Japan Earthquake: Ethical Residents Return $78 Million From Rubble

 

First Posted: 8/18/11 04:45 PM ET

 

While looting often becomes an issue post-disaster, it's been the exact opposite in Japan.

 

Since the March earthquake and tsunami that leveled much of Japan, thousands of wallets containing a total of $48 million in cash have washed ashore -- and been turned in, ABC reports. In addition, 5,700 safes containing $30 million in cash also have turned up.

 

Ryuji Ito, professor emeritus at Japan's Yokohama City University, tells the Daily Mail that these acts of integrity are simply reflective of the culture:

 

"...The fact that a hefty 2.3 billion yen in cash has been returned to its owners shows the high level of ethical awareness in the Japanese people."

 

And doing the right thing doesn't just end with the people who found the money.
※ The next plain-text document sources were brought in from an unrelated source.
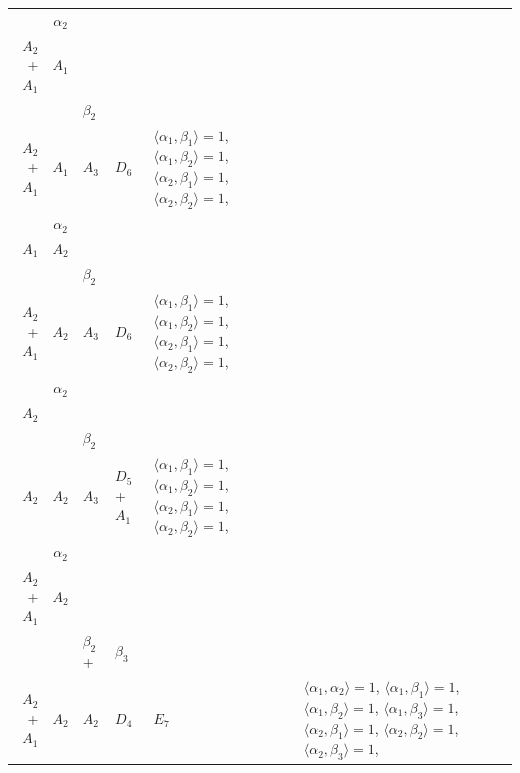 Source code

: \documentclass[12pt]{report}
\begin{document}
\begin{appendix}
{\begin{longtable}{rcl p{1cm}p{1cm}p{3cm} }
\begin{tabular}{cc}$\alpha_1$+ & $\alpha_2$\\\tiny{ $A_2$+$A_1$ } & \tiny{ $A_1$ }\end{tabular} &\begin{tabular}{c} = \\~ \end{tabular} & \begin{tabular}{cc}$\beta_1$+ & $\beta_2$\\\tiny{ $A_2$+$A_1$ } & \tiny{ $A_1$ }\end{tabular} & $A_3$ & $D_6$ &  $\langle\alpha_1, \beta_1\rangle=1$, $\langle\alpha_1, \beta_2\rangle=1$, $\langle\alpha_2, \beta_1\rangle=1$, $\langle\alpha_2, \beta_2\rangle=1$, 
\\
\begin{tabular}{cc}$\alpha_1$+ & $\alpha_2$\\\tiny{ $A_1$ } & \tiny{ $A_2$ }\end{tabular} &\begin{tabular}{c} = \\~ \end{tabular} & \begin{tabular}{cc}$\beta_1$+ & $\beta_2$\\\tiny{ $A_2$+$A_1$ } & \tiny{ $A_2$ }\end{tabular} & $A_3$ & $D_6$ &  $\langle\alpha_1, \beta_1\rangle=1$, $\langle\alpha_1, \beta_2\rangle=1$, $\langle\alpha_2, \beta_1\rangle=1$, $\langle\alpha_2, \beta_2\rangle=1$, 
\\
\begin{tabular}{cc}$\alpha_1$+ & $\alpha_2$\\\tiny{ $A_2$ } & \tiny{  }\end{tabular} &\begin{tabular}{c} = \\~ \end{tabular} & \begin{tabular}{cc}$\beta_1$+ & $\beta_2$\\\tiny{ $A_2$ } & \tiny{ $A_2$ }\end{tabular} & $A_3$ & $D_5$+$A_1$ &  $\langle\alpha_1, \beta_1\rangle=1$, $\langle\alpha_1, \beta_2\rangle=1$, $\langle\alpha_2, \beta_1\rangle=1$, $\langle\alpha_2, \beta_2\rangle=1$, 
\\
\begin{tabular}{cc}$\alpha_1$+ & $\alpha_2$\\\tiny{ $A_2$+$A_1$ } & \tiny{ $A_2$ }\end{tabular} &\begin{tabular}{c} = \\~ \end{tabular} & \begin{tabular}{ccc}$\beta_1$+ & $\beta_2$+ & $\beta_3$\\\tiny{ $A_2$+$A_1$ } & \tiny{ $A_2$ } & \tiny{ $A_2$ }\end{tabular} & $D_4$ & $E_7$ & $\langle\alpha_1, \alpha_2\rangle=1$,  $\langle\alpha_1, \beta_1\rangle=1$, $\langle\alpha_1, \beta_2\rangle=1$, $\langle\alpha_1, \beta_3\rangle=1$, $\langle\alpha_2, \beta_1\rangle=1$, $\langle\alpha_2, \beta_2\rangle=1$, $\langle\alpha_2, \beta_3\rangle=1$, 

\end{longtable}}
\end{appendix}
\end{document}

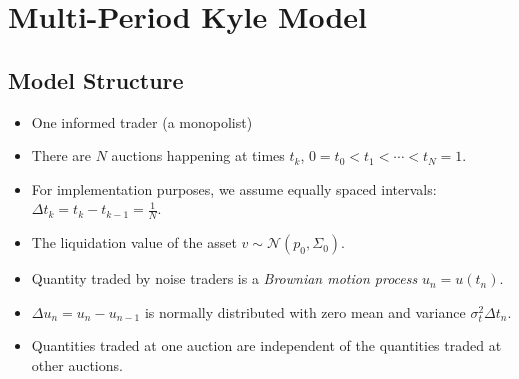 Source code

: \documentclass{beamer}
\begin{document}
\section{Multi-Period Kyle Model}
\subsection{Model Structure}

\begin{frame}
    \begin{itemize}
        \item One informed trader (a monopolist)
        \item There are $N$ auctions happening at times $t_k$, $0 = t_0 < t_1 < \cdots < t_N = 1$.
        \item For implementation purposes, we assume equally spaced intervals: $\Delta t_k = t_k - t_{k-1} = \frac{1}{N}$.
        \item The liquidation value of the asset $v \sim \mathcal{N}(p_0, \Sigma_0)$.
    \end{itemize}
\end{frame} 

\begin{frame}
    \begin{itemize}
        \item Quantity traded by noise traders is a \textit{Brownian motion process} $u_n = u(t_n)$.
        \item $\Delta u_n = u_n - u_{n-1}$ is normally distributed with zero mean and variance $\sigma^2_t\Delta t_n$.
        \item Quantities traded at one auction are independent of the quantities traded at other auctions.
    \end{itemize}
\end{frame}
\end{document}
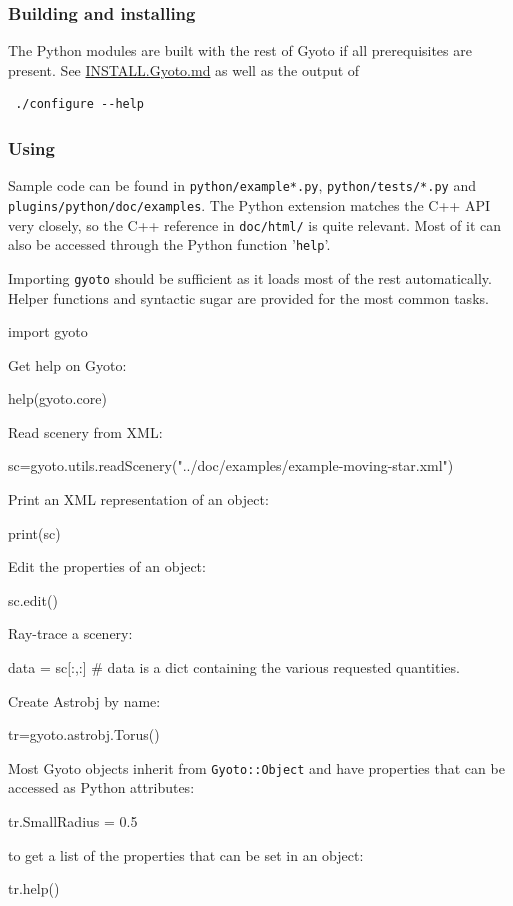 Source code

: \documentclass[a4paper,12pt]{article}
\begin{document}
\subsubsection{Building and installing}

The Python modules are built with the rest of Gyoto if all
prerequisites are present. See
\href{https://github.com/gyoto/Gyoto/blob/master/INSTALL.Gyoto.md}{INSTALL.Gyoto.md}
as well as the output of
\begin{verbatim}
 ./configure --help
\end{verbatim}

\subsubsection{Using}

Sample code can be found in \texttt{python/example*.py},
\texttt{python/tests/*.py} and
\\ \texttt{plugins/python/doc/examples}. The Python extension matches
the C++ API very closely, so the C++ reference in \texttt{doc/html/}
is quite relevant. Most of it can also be accessed through the Python
function '\texttt{help}'.

Importing \texttt{gyoto} should be sufficient as it loads most of the
rest automatically. Helper functions and syntactic sugar are provided
for the most common tasks.
\begin{code}
  import gyoto
\end{code}
Get help on Gyoto:
\begin{code}
  help(gyoto.core)
\end{code}
Read scenery from XML:
\begin{code}
  sc=gyoto.utils.readScenery("../doc/examples/example-moving-star.xml")
\end{code}

Print an XML representation of an object:
\begin{code}
  print(sc)
\end{code}
Edit the properties of an object:
\begin{code}
  sc.edit()
\end{code}
Ray-trace a scenery:
\begin{code}
  data = sc[:,:] # data is a dict containing the various requested quantities.
\end{code}

Create Astrobj by name:
\begin{code}
  tr=gyoto.astrobj.Torus()
\end{code}
Most Gyoto objects inherit from \texttt{Gyoto::Object} and have
properties that can be accessed as Python attributes:
\begin{code}
  tr.SmallRadius = 0.5
\end{code}
to get a list of the properties that can be set in an object:
\begin{code}
  tr.help()
\end{code}
\end{document}
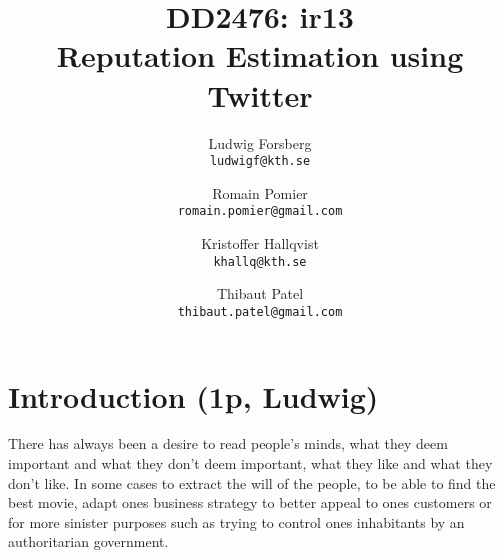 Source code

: \documentclass[landscape,letterpaper,40pt]{extarticle}
\title{\TitleFontTwo DD2476: ir13 \\ \TitleFont Reputation Estimation using Twitter}
\author{Ludwig Forsberg \\ \texttt{ludwigf@kth.se} \and Romain Pomier \\ \texttt{romain.pomier@gmail.com} \and Kristoffer Hallqvist \\ \texttt{khallq@kth.se} \and Thibaut Patel \\ \texttt{thibaut.patel@gmail.com}}
\begin{document}
\thefontsize\Huge

\maketitle

\clearpage
\chapter{Introduction (1p, Ludwig)}

There has always been a desire to read people's minds, what they deem important and what they don't deem important, what they like and what they don't like. 
In some cases to extract the will of the people, to be able to find the best movie, adapt ones business strategy to better appeal to ones customers or for more sinister purposes such as trying to control ones inhabitants by an authoritarian government.
\end{document}
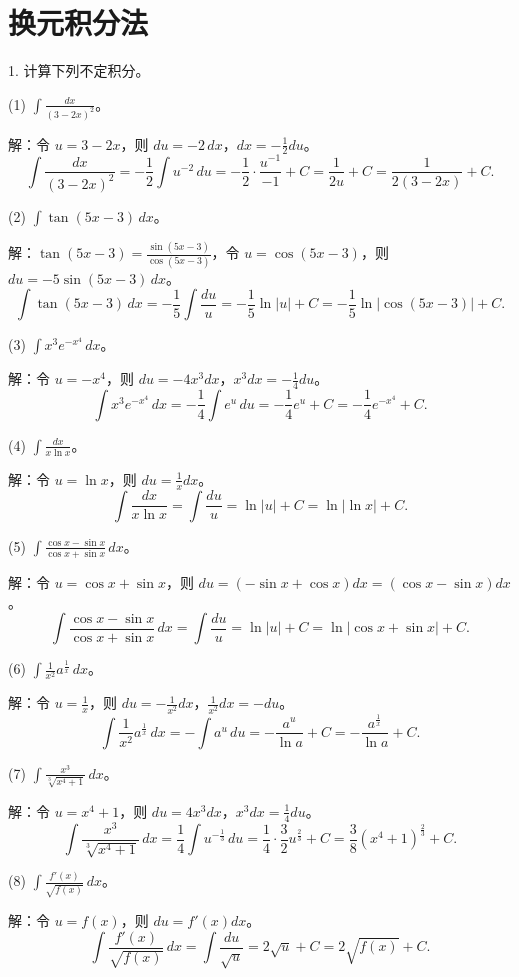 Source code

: \section*{换元积分法}

1. 计算下列不定积分。

(1) \(\int\frac{dx}{(3-2x)^{2}}\)。

解：令 \(u=3-2x\)，则 \(du=-2\,dx\)，\(dx=-\frac{1}{2}du\)。
\[ \int\frac{dx}{(3-2x)^{2}}=-\frac{1}{2}\int u^{-2}\,du=-\frac{1}{2}\cdot\frac{u^{-1}}{-1}+C=\frac{1}{2u}+C=\frac{1}{2(3-2x)}+C. \]

(2) \(\int\tan(5x-3)\,dx\)。

解：\(\tan(5x-3)=\frac{\sin(5x-3)}{\cos(5x-3)}\)，令 \(u=\cos(5x-3)\)，则 \(du=-5\sin(5x-3)\,dx\)。
\[ \int\tan(5x-3)\,dx=-\frac{1}{5}\int\frac{du}{u}=-\frac{1}{5}\ln|u|+C=-\frac{1}{5}\ln|\cos(5x-3)|+C. \]

(3) \(\int x^{3}e^{-x^{4}}\,dx\)。

解：令 \(u=-x^{4}\)，则 \(du=-4x^{3}dx\)，\(x^{3}dx=-\frac{1}{4}du\)。
\[ \int x^{3}e^{-x^{4}}\,dx=-\frac{1}{4}\int e^{u}\,du=-\frac{1}{4}e^{u}+C=-\frac{1}{4}e^{-x^{4}}+C. \]

(4) \(\int\frac{dx}{x\ln x}\)。

解：令 \(u=\ln x\)，则 \(du=\frac{1}{x}dx\)。
\[ \int\frac{dx}{x\ln x}=\int\frac{du}{u}=\ln|u|+C=\ln|\ln x|+C. \]

(5) \(\int\frac{\cos x-\sin x}{\cos x+\sin x}\,dx\)。

解：令 \(u=\cos x+\sin x\)，则 \(du=(-\sin x+\cos x)dx=(\cos x-\sin x)dx\)。
\[ \int\frac{\cos x-\sin x}{\cos x+\sin x}\,dx=\int\frac{du}{u}=\ln|u|+C=\ln|\cos x+\sin x|+C. \]

(6) \(\int\frac{1}{x^{2}}a^{\frac{1}{x}}\,dx\)。

解：令 \(u=\frac{1}{x}\)，则 \(du=-\frac{1}{x^{2}}dx\)，\(\frac{1}{x^{2}}dx=-du\)。
\[ \int\frac{1}{x^{2}}a^{\frac{1}{x}}\,dx=-\int a^{u}\,du=-\frac{a^{u}}{\ln a}+C=-\frac{a^{\frac{1}{x}}}{\ln a}+C. \]

(7) \(\int\frac{x^{3}}{\sqrt[3]{x^{4}+1}}\,dx\)。

解：令 \(u=x^{4}+1\)，则 \(du=4x^{3}dx\)，\(x^{3}dx=\frac{1}{4}du\)。
\[ \int\frac{x^{3}}{\sqrt[3]{x^{4}+1}}\,dx=\frac{1}{4}\int u^{-\frac{1}{3}}\,du=\frac{1}{4}\cdot\frac{3}{2}u^{\frac{2}{3}}+C=\frac{3}{8}(x^{4}+1)^{\frac{2}{3}}+C. \]

(8) \(\int\frac{f'(x)}{\sqrt{f(x)}}\,dx\)。

解：令 \(u=f(x)\)，则 \(du=f'(x)dx\)。
\[ \int\frac{f'(x)}{\sqrt{f(x)}}\,dx=\int\frac{du}{\sqrt{u}}=2\sqrt{u}+C=2\sqrt{f(x)}+C. \]

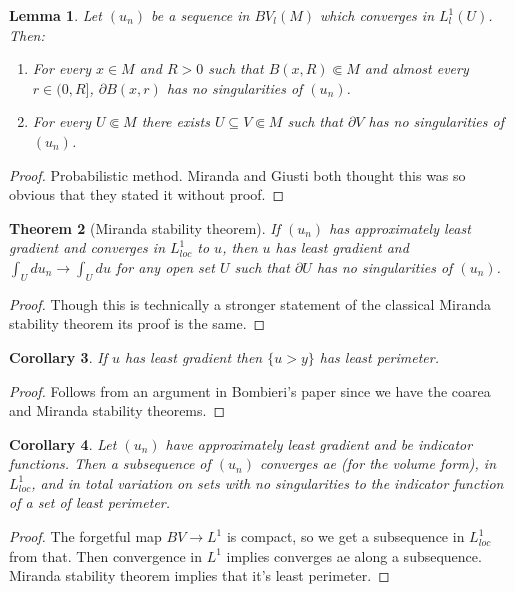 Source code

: \documentclass[reqno,12pt,letterpaper]{amsart}
\newtheorem{theorem}{Theorem}[section]
\newtheorem{lemma}[theorem]{Lemma}
\newtheorem{corollary}[theorem]{Corollary}
\theoremstyle{definition}
\numberwithin{equation}{section}
\begin{document}
\begin{lemma}
Let $(u_n)$ be a sequence in $BV_l(M)$ which converges in $L^1_l(U)$. Then:
\begin{enumerate}
\item \label{probabilistic balls} For every $x \in M$ and $R > 0$ such that $B(x, R) \Subset M$ and almost every $r \in (0, R]$, $\partial B(x, r)$ has no singularities of $(u_n)$.
\item \label{probabilistic hypersurfaces} For every $U \Subset M$ there exists $U \subseteq V \Subset M$ such that $\partial V$ has no singularities of $(u_n)$.
\end{enumerate}
\end{lemma}
\begin{proof}
Probabilistic method. Miranda and Giusti both thought this was so obvious that they stated it without proof.
\end{proof}

\begin{theorem}[Miranda stability theorem]
If $(u_n)$ has approximately least gradient and converges in $L^1_{loc}$ to $u$, then $u$ has least gradient and $\int_U du_n \to \int_U du$ for any open set $U$ such that $\partial U$ has no singularities of $(u_n)$.
\end{theorem}
\begin{proof}
Though this is technically a stronger statement of the classical Miranda stability theorem its proof is the same.
\end{proof}

\begin{corollary}
If $u$ has least gradient then $\{u > y\}$ has least perimeter.
\end{corollary}
\begin{proof}
Follows from an argument in Bombieri's paper since we have the coarea and Miranda stability theorems.
\end{proof}

\begin{corollary}
Let $(u_n)$ have approximately least gradient and be indicator functions.
Then a subsequence of $(u_n)$ converges ae (for the volume form), in $L^1_{loc}$, and in total variation on sets with no singularities to the indicator function of a set of least perimeter.
\end{corollary}
\begin{proof}
The forgetful map $BV \to L^1$ is compact, so we get a subsequence in $L^1_{loc}$ from that.
Then convergence in $L^1$ implies converges ae along a subsequence.
Miranda stability theorem implies that it's least perimeter.
\end{proof}
\end{document}
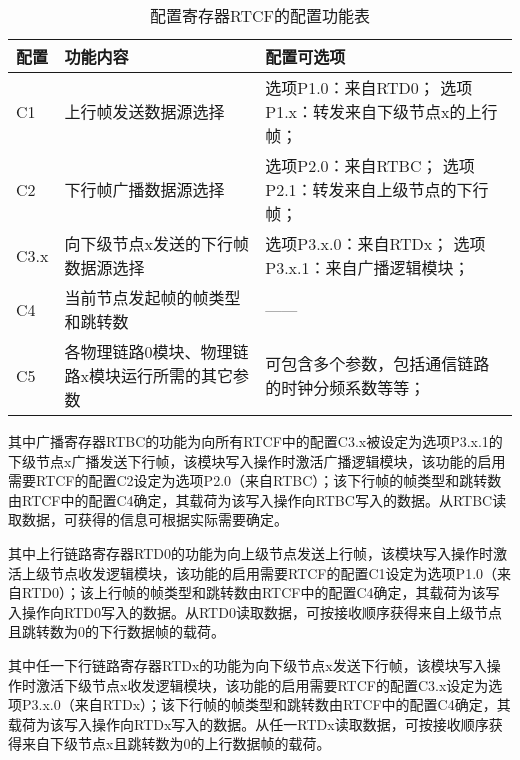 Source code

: \begin{table}
    \centering
    \caption[配置寄存器RTCF的配置功能表]{配置寄存器RTCF的配置功能表\label{tb:rtmq_link_rtcf}}
    \begin{tabular}{C{1.5cm}|C{5.5cm}|C{6cm}}
        \toprule
        配置 & 功能内容 & 配置可选项\\
        \midrule
        C1 & 上行帧发送数据源选择 & 选项P1.0：来自RTD0；
        选项P1.x：转发来自下级节点x的上行帧；
        \\
        C2 & 下行帧广播数据源选择 & 选项P2.0：来自RTBC；
        选项P2.1：转发来自上级节点的下行帧；
        \\
        C3.x & 向下级节点x发送的下行帧数据源选择 & 选项P3.x.0：来自RTDx；
        选项P3.x.1：来自广播逻辑模块；
        \\
        C4 & 当前节点发起帧的帧类型和跳转数 & —— \\
        C5 & 各物理链路0模块、物理链路x模块运行所需的其它参数 & 可包含多个参数，包括通信链路的时钟分频系数等等；\\
        \bottomrule
    \end{tabular}
\end{table}

其中广播寄存器RTBC的功能为向所有RTCF中的配置C3.x被设定为选项P3.x.1的下级节点x广播发送下行帧，该模块写入操作时激活广播逻辑模块，该功能的启用需要RTCF的配置C2设定为选项P2.0（来自RTBC）；该下行帧的帧类型和跳转数由RTCF中的配置C4确定，其载荷为该写入操作向RTBC写入的数据。从RTBC读取数据，可获得的信息可根据实际需要确定。

其中上行链路寄存器RTD0的功能为向上级节点发送上行帧，该模块写入操作时激活上级节点收发逻辑模块，该功能的启用需要RTCF的配置C1设定为选项P1.0（来自RTD0）；该上行帧的帧类型和跳转数由RTCF中的配置C4确定，其载荷为该写入操作向RTD0写入的数据。从RTD0读取数据，可按接收顺序获得来自上级节点且跳转数为0的下行数据帧的载荷。

其中任一下行链路寄存器RTDx的功能为向下级节点x发送下行帧，该模块写入操作时激活下级节点x收发逻辑模块，该功能的启用需要RTCF的配置C3.x设定为选项P3.x.0（来自RTDx）；该下行帧的帧类型和跳转数由RTCF中的配置C4确定，其载荷为该写入操作向RTDx写入的数据。从任一RTDx读取数据，可按接收顺序获得来自下级节点x且跳转数为0的上行数据帧的载荷。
Japanese officials have also worked tirelessly to track down owners and return safes and other valuables.

 

Police in Miyagi prefecture searched for residents at evacuation centers and made their way through missing person reports and address forms at the post office, according to ABC. Police also met with mayors and called any cell phone numbers they could find.

 

Officials tell the news outlet that the difficulty lay in determining whether homes were gone and if the owners were actually still alive.